Being a nurturing parent means adjusting your child’s behaviors, not trying to change them. In other words, change the behavior, not the child.
Let Children Know that Mistakes are Okay
I get excited when my son makes a mistake because it allows me to teach him, which is what parenting is all about. Address your child’s errors in a nurturing way to help them learn and grow without feeling bad about themselves. Let your child know that everyone makes mistakes. Don’t get angry at them when they make a mistake, but take the time to explain how they can do better next time. Look at it as a time to help your child improve so they can feel good about who they are. The most important thing is to let them know that mistakes are okay.
Redefine a Child’s Weaknesses
Every child has behavioral weaknesses. Some get mad when they don’t win and physically show their anger by acting out. Others are empathetic and cry every time they are disappointed or sad. From one end of the spectrum to the other, your child will have a range of emotions.

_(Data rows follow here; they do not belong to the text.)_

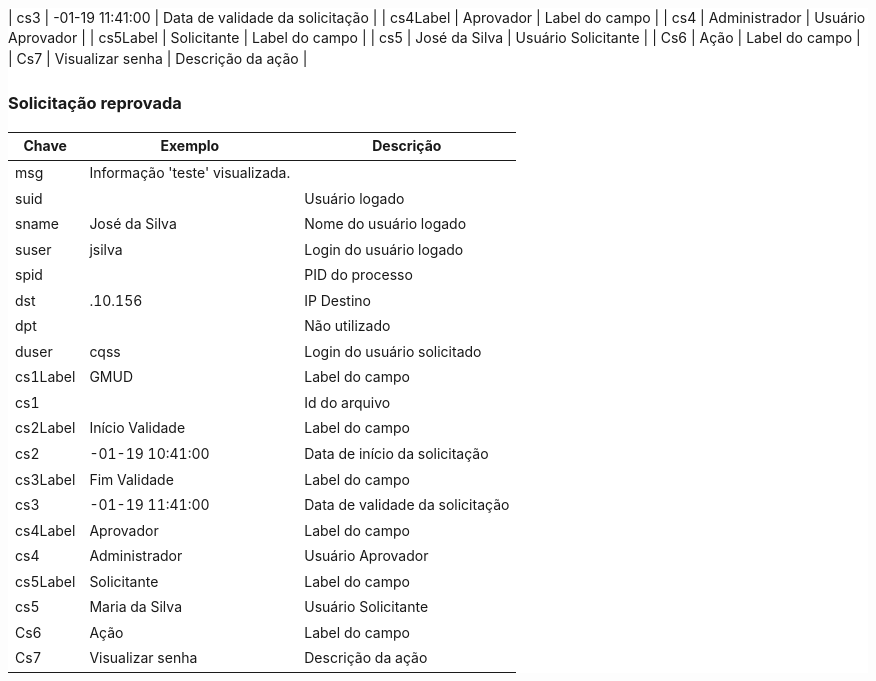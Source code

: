 | cs3 | -01-19 11:41:00 | Data de validade da solicitação |
| cs4Label | Aprovador | Label do campo |
| cs4 | Administrador | Usuário Aprovador |
| cs5Label | Solicitante | Label do campo |
| cs5 | José da Silva | Usuário Solicitante |
| Cs6 | Ação | Label do campo |
| Cs7 | Visualizar senha | Descrição da ação |

### Solicitação reprovada
| Chave | Exemplo | Descrição |
|---|---|---|
| msg | Informação 'teste' visualizada. | |
| suid | | Usuário logado |
| sname | José da Silva | Nome do usuário logado |
| suser | jsilva | Login do usuário logado |
| spid | | PID do processo |
| dst | .10.156 | IP Destino |
| dpt | | Não utilizado |
| duser | cqss | Login do usuário solicitado |
| cs1Label | GMUD | Label do campo |
| cs1 | | Id do arquivo |
| cs2Label | Início Validade | Label do campo |
| cs2 | -01-19 10:41:00 | Data de início da solicitação |
| cs3Label | Fim Validade | Label do campo |
| cs3 | -01-19 11:41:00 | Data de validade da solicitação |
| cs4Label | Aprovador | Label do campo |
| cs4 | Administrador | Usuário Aprovador |
| cs5Label | Solicitante | Label do campo |
| cs5 | Maria da Silva | Usuário Solicitante |
| Cs6 | Ação | Label do campo |
| Cs7 | Visualizar senha | Descrição da ação |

The first key to redefining your child’s behavior is to redefine your perspective. For example, you may think that the only thing you can do to alleviate your child acting like a poor sport is to remove them from situations that trigger these behaviors, like eliminating games from their schedule.
Or, if your child cries easily, you may decide that they should not participate in situations where they may cry yet another time. This perspective focuses on the child and not the behavior.
Instead, turn your attention to what their behavior means and create a course of action that helps them funnel their personalities and behaviors in a positive, productive way, which begins with nourishing and not negating their innate passions and skills.
Nourish a Child’s Skills
If you look ahead into the future, you can see how a bull-headed child or a bad sport might use that passion and fire. That passionate drive may help them become the best CEO of a company, dedicated and committed to being the very best.
Or, the child who cries a lot may become an adult of compassion and empathy, a caring parent, and a person who wants to change the world for the better. None of this can happen if their behaviors are stifled instead of explored.
Try not to stifle the passions and emotions that make your child who they are. Instead, consider how you can help them modify their behaviors to nourish their desires and innate talents. This nurturing requires providing ways that they can be who they are through positive reinforcement of who they already are, which ultimately helps them become thriving and successful adults.
Choose the Direction
How do we get from here to there? From the spoiled brat to a successful CEO? From crybaby to the caring parent and teacher? The key is to point their behavior in the right direction. The best way to deal with your child’s actions is to turn them into strengths.
For the child who gets upset when he loses, you might adjust their behavior by saying, “I love that passion that you have, but let’s work together on other ways you can express that passion and desire to others.” Instead of the ordinary “If you do that again, you’re out” mindset.
For the child who cries often, don’t shame them into thinking that they must toughen up. Instead, let them know that you love their heart. Tell them, “I love that you get sad when you lose because you want to do better. But, crying all the time makes other people sad, too. Let’s see if you can choose a better way to show that you are sad than just crying.”
Remember, nurturing means changing the behavior, not the child. No child is born with a proper sense of good behavior. Just like adults, they make mistakes, and that is how they learn. Make sure to look at their mistakes as opportunities for education versus punishment.
The moral of the story is that when you look at your child, don’t focus on their behaviors. Instead, see the child who will one day use their passion to become a fantastic adult one day. See your child as a great CEO or a person who is going to change the world for the better one day.